=== WHAT IS NEEDED ===
When the string "folder" occurs in a line of the records, show that line.

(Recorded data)
# # # #
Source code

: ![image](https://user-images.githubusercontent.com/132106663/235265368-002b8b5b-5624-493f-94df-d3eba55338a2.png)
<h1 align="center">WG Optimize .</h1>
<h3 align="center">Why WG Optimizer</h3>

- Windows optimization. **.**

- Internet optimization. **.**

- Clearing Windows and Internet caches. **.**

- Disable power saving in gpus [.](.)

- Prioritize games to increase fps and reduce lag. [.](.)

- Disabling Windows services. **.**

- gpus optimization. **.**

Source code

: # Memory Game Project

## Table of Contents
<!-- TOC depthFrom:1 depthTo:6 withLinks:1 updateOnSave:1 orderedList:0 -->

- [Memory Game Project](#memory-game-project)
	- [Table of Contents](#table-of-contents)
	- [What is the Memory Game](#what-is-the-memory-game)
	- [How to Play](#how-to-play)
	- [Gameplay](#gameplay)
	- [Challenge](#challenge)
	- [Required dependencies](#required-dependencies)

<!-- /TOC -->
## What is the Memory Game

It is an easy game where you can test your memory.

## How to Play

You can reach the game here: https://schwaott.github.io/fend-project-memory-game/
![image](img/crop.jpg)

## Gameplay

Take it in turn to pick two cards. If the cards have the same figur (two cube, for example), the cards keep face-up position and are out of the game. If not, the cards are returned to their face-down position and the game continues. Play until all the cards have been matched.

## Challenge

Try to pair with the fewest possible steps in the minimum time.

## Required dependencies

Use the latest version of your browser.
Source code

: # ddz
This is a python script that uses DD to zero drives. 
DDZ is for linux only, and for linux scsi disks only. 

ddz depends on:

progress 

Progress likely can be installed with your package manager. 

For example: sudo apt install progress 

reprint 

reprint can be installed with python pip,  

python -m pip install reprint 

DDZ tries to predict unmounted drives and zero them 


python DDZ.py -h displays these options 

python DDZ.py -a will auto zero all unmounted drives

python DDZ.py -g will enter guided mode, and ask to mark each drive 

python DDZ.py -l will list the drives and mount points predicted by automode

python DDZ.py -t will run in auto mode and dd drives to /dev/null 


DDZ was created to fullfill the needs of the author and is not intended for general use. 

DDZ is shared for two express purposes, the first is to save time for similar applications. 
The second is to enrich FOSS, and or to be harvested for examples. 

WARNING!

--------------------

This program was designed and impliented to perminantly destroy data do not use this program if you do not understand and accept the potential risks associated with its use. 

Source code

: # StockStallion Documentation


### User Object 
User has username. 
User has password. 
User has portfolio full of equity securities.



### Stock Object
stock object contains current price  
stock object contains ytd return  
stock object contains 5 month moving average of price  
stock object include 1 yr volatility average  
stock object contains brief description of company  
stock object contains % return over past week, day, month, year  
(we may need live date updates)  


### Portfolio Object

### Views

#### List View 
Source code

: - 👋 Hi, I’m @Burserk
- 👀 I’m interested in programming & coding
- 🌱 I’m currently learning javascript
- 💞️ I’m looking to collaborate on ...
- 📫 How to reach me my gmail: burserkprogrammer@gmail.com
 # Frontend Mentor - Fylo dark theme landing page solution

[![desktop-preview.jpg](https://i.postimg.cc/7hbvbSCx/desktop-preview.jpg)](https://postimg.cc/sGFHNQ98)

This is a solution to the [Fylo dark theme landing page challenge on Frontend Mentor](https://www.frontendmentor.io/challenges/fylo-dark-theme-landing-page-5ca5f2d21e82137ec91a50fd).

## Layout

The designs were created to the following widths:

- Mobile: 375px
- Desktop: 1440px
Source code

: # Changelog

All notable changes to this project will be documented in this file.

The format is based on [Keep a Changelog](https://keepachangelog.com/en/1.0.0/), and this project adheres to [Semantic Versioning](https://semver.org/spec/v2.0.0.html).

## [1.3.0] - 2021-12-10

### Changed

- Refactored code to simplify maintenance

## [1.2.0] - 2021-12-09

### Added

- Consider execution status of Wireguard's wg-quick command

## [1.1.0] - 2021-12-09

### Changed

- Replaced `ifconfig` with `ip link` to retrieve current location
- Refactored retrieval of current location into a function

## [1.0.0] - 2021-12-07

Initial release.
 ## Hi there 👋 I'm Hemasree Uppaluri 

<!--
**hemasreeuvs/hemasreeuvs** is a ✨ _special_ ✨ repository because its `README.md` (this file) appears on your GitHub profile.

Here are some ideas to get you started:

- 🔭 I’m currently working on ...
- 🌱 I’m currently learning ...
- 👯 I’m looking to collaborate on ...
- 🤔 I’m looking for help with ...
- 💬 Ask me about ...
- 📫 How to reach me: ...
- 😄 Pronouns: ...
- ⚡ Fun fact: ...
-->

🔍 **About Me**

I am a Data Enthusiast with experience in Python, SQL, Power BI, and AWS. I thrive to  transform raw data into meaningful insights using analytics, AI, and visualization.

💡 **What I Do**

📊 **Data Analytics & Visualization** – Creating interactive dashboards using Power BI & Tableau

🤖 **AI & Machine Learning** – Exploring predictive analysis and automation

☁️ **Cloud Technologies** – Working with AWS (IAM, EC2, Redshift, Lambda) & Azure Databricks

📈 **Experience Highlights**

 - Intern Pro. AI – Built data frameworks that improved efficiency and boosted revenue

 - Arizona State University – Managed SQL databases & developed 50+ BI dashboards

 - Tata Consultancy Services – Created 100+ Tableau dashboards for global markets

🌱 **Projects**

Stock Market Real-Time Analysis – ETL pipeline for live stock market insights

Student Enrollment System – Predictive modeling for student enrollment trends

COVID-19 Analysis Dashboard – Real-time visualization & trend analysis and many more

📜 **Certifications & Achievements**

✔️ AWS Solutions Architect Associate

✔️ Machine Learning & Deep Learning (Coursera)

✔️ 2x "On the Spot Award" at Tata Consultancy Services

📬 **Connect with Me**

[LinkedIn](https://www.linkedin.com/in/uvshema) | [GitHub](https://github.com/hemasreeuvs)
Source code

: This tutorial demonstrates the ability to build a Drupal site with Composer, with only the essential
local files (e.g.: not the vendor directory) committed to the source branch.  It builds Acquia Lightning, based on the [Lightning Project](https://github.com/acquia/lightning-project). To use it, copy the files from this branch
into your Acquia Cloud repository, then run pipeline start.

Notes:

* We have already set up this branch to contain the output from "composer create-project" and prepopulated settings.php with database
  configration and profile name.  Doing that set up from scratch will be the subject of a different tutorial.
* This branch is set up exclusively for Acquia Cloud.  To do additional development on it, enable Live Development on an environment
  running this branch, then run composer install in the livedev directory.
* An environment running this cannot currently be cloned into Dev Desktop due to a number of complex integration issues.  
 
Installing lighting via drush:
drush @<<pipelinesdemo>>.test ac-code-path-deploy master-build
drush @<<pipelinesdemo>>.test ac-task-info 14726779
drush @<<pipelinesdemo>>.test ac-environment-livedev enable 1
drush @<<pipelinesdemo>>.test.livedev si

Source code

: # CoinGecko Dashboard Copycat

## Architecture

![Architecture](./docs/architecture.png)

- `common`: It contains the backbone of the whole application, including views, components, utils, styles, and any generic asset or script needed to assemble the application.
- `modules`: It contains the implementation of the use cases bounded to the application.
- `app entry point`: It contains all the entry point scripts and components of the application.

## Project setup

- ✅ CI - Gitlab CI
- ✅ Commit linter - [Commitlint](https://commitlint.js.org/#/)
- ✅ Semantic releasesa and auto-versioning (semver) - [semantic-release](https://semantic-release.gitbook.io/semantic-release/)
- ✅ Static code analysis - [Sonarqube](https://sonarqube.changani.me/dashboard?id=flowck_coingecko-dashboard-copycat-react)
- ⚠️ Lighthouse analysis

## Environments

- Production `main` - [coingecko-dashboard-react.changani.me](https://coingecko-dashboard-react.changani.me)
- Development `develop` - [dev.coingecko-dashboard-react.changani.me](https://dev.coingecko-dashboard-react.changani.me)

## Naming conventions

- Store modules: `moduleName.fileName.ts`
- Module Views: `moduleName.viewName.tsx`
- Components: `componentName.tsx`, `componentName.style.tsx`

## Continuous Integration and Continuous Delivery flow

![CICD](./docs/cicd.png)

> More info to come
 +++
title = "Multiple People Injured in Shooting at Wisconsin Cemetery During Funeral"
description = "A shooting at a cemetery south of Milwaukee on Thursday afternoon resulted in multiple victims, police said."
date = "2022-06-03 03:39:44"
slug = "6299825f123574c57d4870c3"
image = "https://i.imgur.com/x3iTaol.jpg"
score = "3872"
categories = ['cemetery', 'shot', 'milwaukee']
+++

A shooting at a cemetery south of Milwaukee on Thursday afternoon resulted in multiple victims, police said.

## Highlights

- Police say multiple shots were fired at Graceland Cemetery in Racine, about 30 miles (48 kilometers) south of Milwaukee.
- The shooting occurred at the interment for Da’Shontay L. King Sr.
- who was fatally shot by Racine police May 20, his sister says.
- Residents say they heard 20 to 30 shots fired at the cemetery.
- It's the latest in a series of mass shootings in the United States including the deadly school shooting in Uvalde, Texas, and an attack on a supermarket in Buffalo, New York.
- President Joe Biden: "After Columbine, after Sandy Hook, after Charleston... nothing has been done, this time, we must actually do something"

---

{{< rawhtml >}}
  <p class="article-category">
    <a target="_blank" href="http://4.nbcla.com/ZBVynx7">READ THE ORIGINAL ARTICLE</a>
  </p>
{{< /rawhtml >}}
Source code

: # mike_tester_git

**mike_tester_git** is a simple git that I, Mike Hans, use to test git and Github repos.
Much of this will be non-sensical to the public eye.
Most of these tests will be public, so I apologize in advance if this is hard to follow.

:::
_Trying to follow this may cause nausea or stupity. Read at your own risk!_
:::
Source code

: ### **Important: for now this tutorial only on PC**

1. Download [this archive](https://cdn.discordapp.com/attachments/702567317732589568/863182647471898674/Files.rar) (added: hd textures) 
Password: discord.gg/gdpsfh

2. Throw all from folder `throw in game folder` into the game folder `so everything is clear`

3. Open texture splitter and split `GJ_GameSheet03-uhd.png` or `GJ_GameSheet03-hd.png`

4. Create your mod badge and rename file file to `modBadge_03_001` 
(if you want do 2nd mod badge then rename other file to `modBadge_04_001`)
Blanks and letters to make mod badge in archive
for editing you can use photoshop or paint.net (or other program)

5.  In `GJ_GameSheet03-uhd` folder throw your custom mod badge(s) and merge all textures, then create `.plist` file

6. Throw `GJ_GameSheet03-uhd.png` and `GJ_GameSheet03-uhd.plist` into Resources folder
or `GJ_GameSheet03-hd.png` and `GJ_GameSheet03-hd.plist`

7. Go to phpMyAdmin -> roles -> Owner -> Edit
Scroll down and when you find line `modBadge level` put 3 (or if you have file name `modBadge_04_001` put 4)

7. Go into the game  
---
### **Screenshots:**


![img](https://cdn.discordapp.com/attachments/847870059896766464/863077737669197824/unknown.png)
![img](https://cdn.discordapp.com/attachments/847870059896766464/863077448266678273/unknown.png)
# # # #
=== THE ANSWER ===
2. Throw all from folder `throw in game folder` into the game folder `so everything is clear`
5.  In `GJ_GameSheet03-uhd` folder throw your custom mod badge(s) and merge all textures, then create `.plist` file
6. Throw `GJ_GameSheet03-uhd.png` and `GJ_GameSheet03-uhd.plist` into Resources folder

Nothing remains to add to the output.